American abolitionist

Stephen Myers (c. 1800 – February 13, 1870) was an abolitionist and agent of the Underground Railroad through the 1830s–1850s. He was also the editor of multiple abolitionist newspapers such as The Elevator, The Northern Star, and Freeman's Advocate, and The Telegraph and Temperance Journal.

In 2022 Myers was inducted to the National Abolition Hall of Fame.

== Birth and early life ==
Stephen Myers was born a slave in Hoosick, New York, around the year 1800. At the age of 18, he was given his freedom by Lt. Colonel Warren of Vermont. He met Harriet Johnson and married her in Troy, New York, in 1827. Stephen and his wife resided in numerous houses in the city of Albany before moving to 198 Lumber Street in Albany.

==Background ==
Stephen and his wife Harriet provided safe houses for freedom seekers and supplied them with financial support through the Vigilance Committee. He also organized the Florence Farming and Lumber Association, an economic development project, and was the vice president of the American Council of Colored Laborers, a trade and skills organization. Following these roles, he served as a central actor of the New York State Suffrage Association by lobbying the New York State legislature for African-American suffrage.

Myers became a member of the Albany Vigilance Committee in the 1850s and served as the organization's chairman for more than three years. The fundraising and primary return address for correspondence for the Vigilance Committee was run through the Myers's home address which also served as a safe house for freedom seekers during their escape to the North.

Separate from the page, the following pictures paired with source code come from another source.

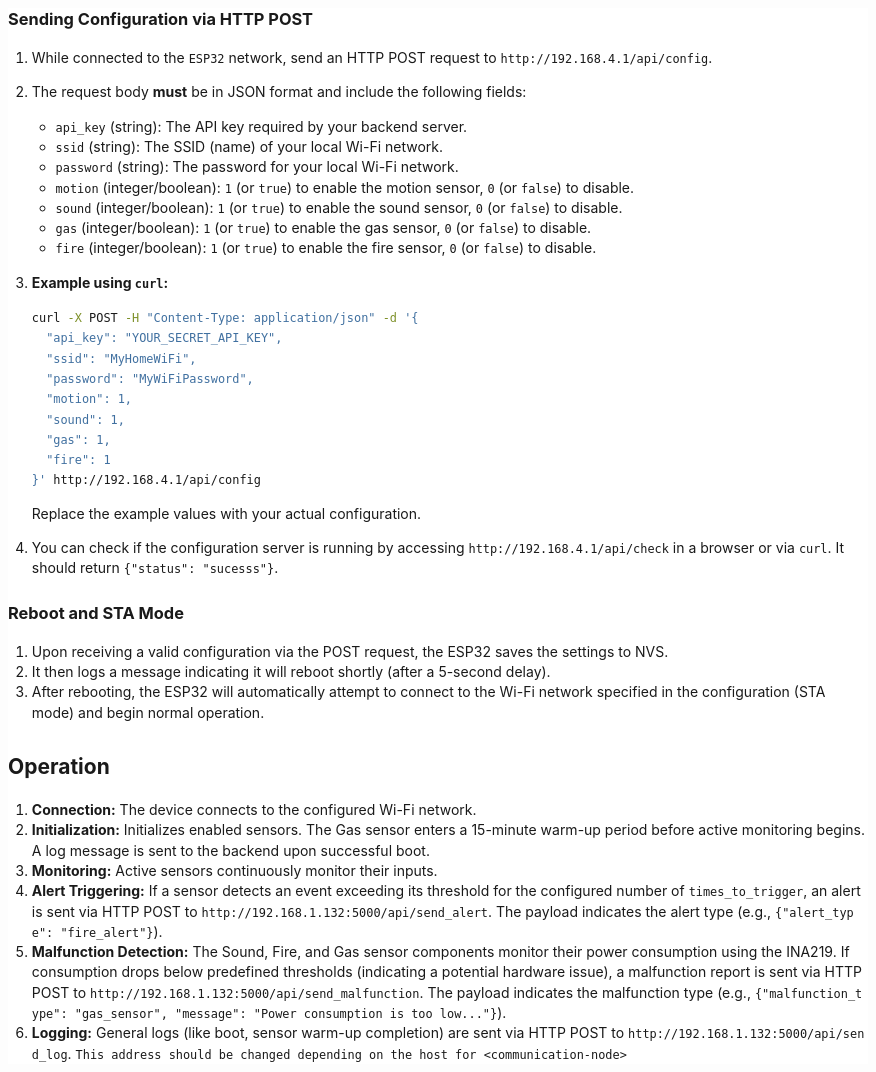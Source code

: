### Sending Configuration via HTTP POST

1.  While connected to the `ESP32` network, send an HTTP POST request to `http://192.168.4.1/api/config`.
2.  The request body **must** be in JSON format and include the following fields:
    *   `api_key` (string): The API key required by your backend server.
    *   `ssid` (string): The SSID (name) of your local Wi-Fi network.
    *   `password` (string): The password for your local Wi-Fi network.
    *   `motion` (integer/boolean): `1` (or `true`) to enable the motion sensor, `0` (or `false`) to disable.
    *   `sound` (integer/boolean): `1` (or `true`) to enable the sound sensor, `0` (or `false`) to disable.
    *   `gas` (integer/boolean): `1` (or `true`) to enable the gas sensor, `0` (or `false`) to disable.
    *   `fire` (integer/boolean): `1` (or `true`) to enable the fire sensor, `0` (or `false`) to disable.

3.  **Example using `curl`:**
    ```bash
    curl -X POST -H "Content-Type: application/json" -d '{
      "api_key": "YOUR_SECRET_API_KEY",
      "ssid": "MyHomeWiFi",
      "password": "MyWiFiPassword",
      "motion": 1,
      "sound": 1,
      "gas": 1,
      "fire": 1
    }' http://192.168.4.1/api/config
    ```
    Replace the example values with your actual configuration.

4.  You can check if the configuration server is running by accessing `http://192.168.4.1/api/check` in a browser or via `curl`. It should return `{"status": "sucesss"}`.

### Reboot and STA Mode

1.  Upon receiving a valid configuration via the POST request, the ESP32 saves the settings to NVS.
2.  It then logs a message indicating it will reboot shortly (after a 5-second delay).
3.  After rebooting, the ESP32 will automatically attempt to connect to the Wi-Fi network specified in the configuration (STA mode) and begin normal operation.

## Operation

1.  **Connection:** The device connects to the configured Wi-Fi network.
2.  **Initialization:** Initializes enabled sensors. The Gas sensor enters a 15-minute warm-up period before active monitoring begins. A log message is sent to the backend upon successful boot.
3.  **Monitoring:** Active sensors continuously monitor their inputs.
4.  **Alert Triggering:** If a sensor detects an event exceeding its threshold for the configured number of `times_to_trigger`, an alert is sent via HTTP POST to `http://192.168.1.132:5000/api/send_alert`. The payload indicates the alert type (e.g., `{"alert_type": "fire_alert"}`).
5.  **Malfunction Detection:** The Sound, Fire, and Gas sensor components monitor their power consumption using the INA219. If consumption drops below predefined thresholds (indicating a potential hardware issue), a malfunction report is sent via HTTP POST to `http://192.168.1.132:5000/api/send_malfunction`. The payload indicates the malfunction type (e.g., `{"malfunction_type": "gas_sensor", "message": "Power consumption is too low..."}`).
6.  **Logging:** General logs (like boot, sensor warm-up completion) are sent via HTTP POST to `http://192.168.1.132:5000/api/send_log`.
`This address should be changed depending on the host for <communication-node>`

Myers is noted as an important contributor and agent of the Underground Railroad by many different abolitionists. He collaborated with Samuel Ringgold Ward on journalistic activities, spoke at the Liberty Street Presbyterian Church pastored by Henry Highland Garnet, and shared the speaking stage with Frederick Douglass. Myers eventually merged the Northern Star with another newspaper known as the True American to create the Impartial Citizen, which published out of Syracuse, New York. This paper ceased publication two years later after its editor and publisher, Samuel Ringgold Ward, fled to Canada after his involvement in the Jerry Rescue.

== Later life and death ==
Myers spent the rest of his life aiding the Underground Railroad and recruiting for the United States Colored Troops. His wife Harriet died in 1865; Myers himself died five years later at his son's Jefferson Street home in Albany on February 13, 1870, and was buried at Albany Rural Cemetery.